Lauren is the founder and CEO of Templeton & Phillips Capital Management. She also serves on the Board of Directors of Fairfax Financial Holdings, Fairfax India, and Canadian Solar. Lauren is active in the non-profit community, serving as Chair for the Board of Trustees of the John Templeton Foundation and as a member of the Board of Trustees for the Baylor School.
The following transcript has been edited for space and clarity. (MOI Global members, access all features, including ways to follow up with Lauren.)
John Mihaljevic: What inspired you to write Investing the Templeton Way?
Lauren Templeton: I had an unusual relationship with my great-uncle in that he seeded my first fund to the tune of $30 million when I was 24 years old, and I had the opportunity to work with him up until he died. I decided I would write a book describing his most well-known trades and the historical context around them. As investors, it’s very easy for us to look back on some of these trades and think, “Oh, that was just common sense. I would have done the same thing.” However, we all know we have behavioral biases and other behavioral aspects which prevent us from doing it. I wanted to describe the historical context in which he made these trades so that we could better imagine ourselves in the same position, to give thoughtful analysis on whether or not we could have placed the same trade, and if you would have, how to position ourselves better going forward.
Mihaljevic: How would you summarize the core message of the book?
Templeton: It is definitely that if you want better performance than the crowd, you must do things differently from the crowd. Every single chapter talks about a specific trade of his that was very contrarian in nature. His contrarian trait is what helped distinguish his investment returns, in my view. I think it is very important. There are only two ways to get a bargain. One is to buy when there are no other buyers left and only sellers, and the other is to focus on neglected stocks, but it’s that behavioral aspect we find to be the easiest to take advantage of. At our firm, we are focused on buying at points of maximum pessimism, as my uncle called it. We believe this is to be a very easy way to pick up a bargain-price security.

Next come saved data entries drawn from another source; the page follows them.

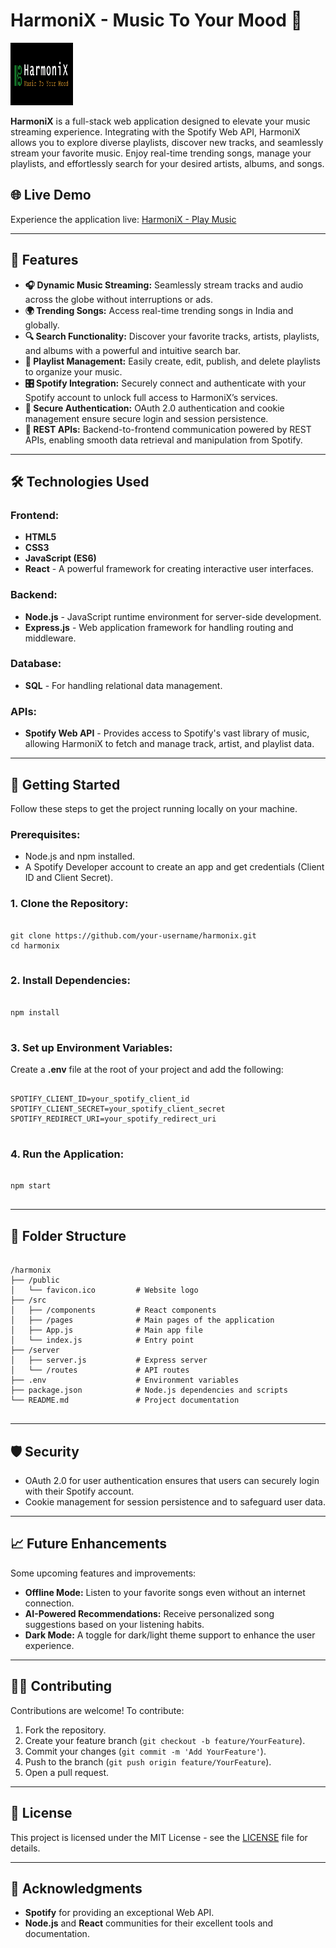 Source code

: # HarmoniX - Music To Your Mood 🎵

<img src="./vite-project/src/assets/media/Logo_Readme.png" alt="HarmoniX Logo" width="100" height="100">

<p>
  <strong>HarmoniX</strong> is a full-stack web application designed to elevate your music streaming experience. Integrating with the Spotify Web API, HarmoniX allows you to explore diverse playlists, discover new tracks, and seamlessly stream your favorite music. Enjoy real-time trending songs, manage your playlists, and effortlessly search for your desired artists, albums, and songs.
</p>

<h2>🌐 Live Demo</h2>
<p>
  Experience the application live: 
  <a href="https://harmonix-play.vercel.app" target="_blank">
    HarmoniX - Play Music
  </a>
</p>

<hr>

<h2>📜 Features</h2>

<ul>
  <li><strong>🎧 Dynamic Music Streaming:</strong> Seamlessly stream tracks and audio across the globe without interruptions or ads.</li>
  <li><strong>🌍 Trending Songs:</strong> Access real-time trending songs in India and globally.</li>
  <li><strong>🔍 Search Functionality:</strong> Discover your favorite tracks, artists, playlists, and albums with a powerful and intuitive search bar.</li>
  <li><strong>📑 Playlist Management:</strong> Easily create, edit, publish, and delete playlists to organize your music.</li>
  <li><strong>🎛️ Spotify Integration:</strong> Securely connect and authenticate with your Spotify account to unlock full access to HarmoniX’s services.</li>
  <li><strong>🔑 Secure Authentication:</strong> OAuth 2.0 authentication and cookie management ensure secure login and session persistence.</li>
  <li><strong>🔄 REST APIs:</strong> Backend-to-frontend communication powered by REST APIs, enabling smooth data retrieval and manipulation from Spotify.</li>
</ul>

<hr>

<h2>🛠️ Technologies Used</h2>

<h3>Frontend:</h3>
<ul>
  <li><strong>HTML5</strong></li>
  <li><strong>CSS3</strong></li>
  <li><strong>JavaScript (ES6)</strong></li>
  <li><strong>React</strong> - A powerful framework for creating interactive user interfaces.</li>
</ul>

<h3>Backend:</h3>
<ul>
  <li><strong>Node.js</strong> - JavaScript runtime environment for server-side development.</li>
  <li><strong>Express.js</strong> - Web application framework for handling routing and middleware.</li>
</ul>

<h3>Database:</h3>
<ul>
  <li><strong>SQL</strong> - For handling relational data management.</li>
</ul>

<h3>APIs:</h3>
<ul>
  <li><strong>Spotify Web API</strong> - Provides access to Spotify's vast library of music, allowing HarmoniX to fetch and manage track, artist, and playlist data.</li>
</ul>

<hr>

<h2>🚀 Getting Started</h2>

<p>Follow these steps to get the project running locally on your machine.</p>

<h3>Prerequisites:</h3>
<ul>
  <li>Node.js and npm installed.</li>
  <li>A Spotify Developer account to create an app and get credentials (Client ID and Client Secret).</li>
</ul>

<h3>1. Clone the Repository:</h3>
<pre>
<code>
git clone https://github.com/your-username/harmonix.git
cd harmonix
</code>
</pre>

<h3>2. Install Dependencies:</h3>
<pre>
<code>
npm install
</code>
</pre>

<h3>3. Set up Environment Variables:</h3>
<p>Create a <strong>.env</strong> file at the root of your project and add the following:</p>
<pre>
<code>
SPOTIFY_CLIENT_ID=your_spotify_client_id
SPOTIFY_CLIENT_SECRET=your_spotify_client_secret
SPOTIFY_REDIRECT_URI=your_spotify_redirect_uri
</code>
</pre>

<h3>4. Run the Application:</h3>
<pre>
<code>
npm start
</code>
</pre>

<hr>

<h2>📂 Folder Structure</h2>

<pre>
<code>
/harmonix
├── /public
│   └── favicon.ico         # Website logo
├── /src
│   ├── /components         # React components
│   ├── /pages              # Main pages of the application
│   ├── App.js              # Main app file
│   └── index.js            # Entry point
├── /server
│   ├── server.js           # Express server
│   └── /routes             # API routes
├── .env                    # Environment variables
├── package.json            # Node.js dependencies and scripts
└── README.md               # Project documentation
</code>
</pre>

<hr>

<h2>🛡️ Security</h2>

<ul>
  <li>OAuth 2.0 for user authentication ensures that users can securely login with their Spotify account.</li>
  <li>Cookie management for session persistence and to safeguard user data.</li>
</ul>

<hr>

<h2>📈 Future Enhancements</h2>

<p>Some upcoming features and improvements:</p>
<ul>
  <li><strong>Offline Mode:</strong> Listen to your favorite songs even without an internet connection.</li>
  <li><strong>AI-Powered Recommendations:</strong> Receive personalized song suggestions based on your listening habits.</li>
  <li><strong>Dark Mode:</strong> A toggle for dark/light theme support to enhance the user experience.</li>
</ul>

<hr>

<h2>🧑‍💻 Contributing</h2>

<p>Contributions are welcome! To contribute:</p>
<ol>
  <li>Fork the repository.</li>
  <li>Create your feature branch (<code>git checkout -b feature/YourFeature</code>).</li>
  <li>Commit your changes (<code>git commit -m 'Add YourFeature'</code>).</li>
  <li>Push to the branch (<code>git push origin feature/YourFeature</code>).</li>
  <li>Open a pull request.</li>
</ol>

<hr>

<h2>📝 License</h2>

<p>This project is licensed under the MIT License - see the <a href="./LICENSE">LICENSE</a> file for details.</p>

<hr>

<h2>🙌 Acknowledgments</h2>

<ul>
  <li><strong>Spotify</strong> for providing an exceptional Web API.</li>
  <li><strong>Node.js</strong> and <strong>React</strong> communities for their excellent tools and documentation.</li>
</ul>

Mihaljevic: What was it about Sir John Templeton that allowed him to pursue such a contrarian approach?
Templeton: He was a strongly disciplined person and liked discipline in all areas of his life. I think it helped him have this value bias and execute his strategy well. He also had a unique childhood and upbringing, as well as some personal experiences which taught him about buying at the point of maximum pessimism. His father was a lawyer and had an office facing the town square in Tennessee. In the Great Depression, when farms came up for auction, he would look down across the town square. If he saw that the auction produced no buyers, he would go there and buy the farm for cents on the dollar. Uncle John witnessed this over and over again, and he saw the accumulation of wealth.
That’s a highly specific experience for a child to witness, and I think that’s where he learned the art of buying a bargain and buying at the point of maximum pessimism. His investment discipline helped him execute that strategy. When you interview the greatest value investors out there, you find they are all strongly disciplined people. An investment discipline to adhere to is important for saving you from yourself. It’s extremely hard to go in and buy at the bottom of the market when no one else is buying, be it in a stock, a country, or an industry. We’ve learned to anticipate these bouts of maximum pessimism, but there are times when we get nervous, too. If you rely on investment discipline, it allows you to easily execute your strategy.
Mihaljevic: How did Sir John get started in investing? Tell us about his first forays or give us an example of an investment he made at the point of maximum pessimism early on.
Templeton: Uncle John attended Yale University, which he graduated in 1934. He remarked that a lot of the wealthier students at Yale had investments, but their families were invested in US companies only. He decided very early on that he would have a global outlook. After Yale, he received a Rhodes Scholarship and went to Oxford, where he attended Balliol College. When he graduated from Balliol, he left with a roommate on a round-the-world trip where they would visit 35 countries.
He exercised strict discipline with his expenditures as well. He had budgeted £200 for the trip and even went so far as to divide the money and mail it to himself at different points in the itinerary so that he would maintain financial discipline. This is remarkable when you think of a young person doing it back then, what coordination and thought this would have taken. When he finished the trip, he came back to the United States and entered the investment business in 1937.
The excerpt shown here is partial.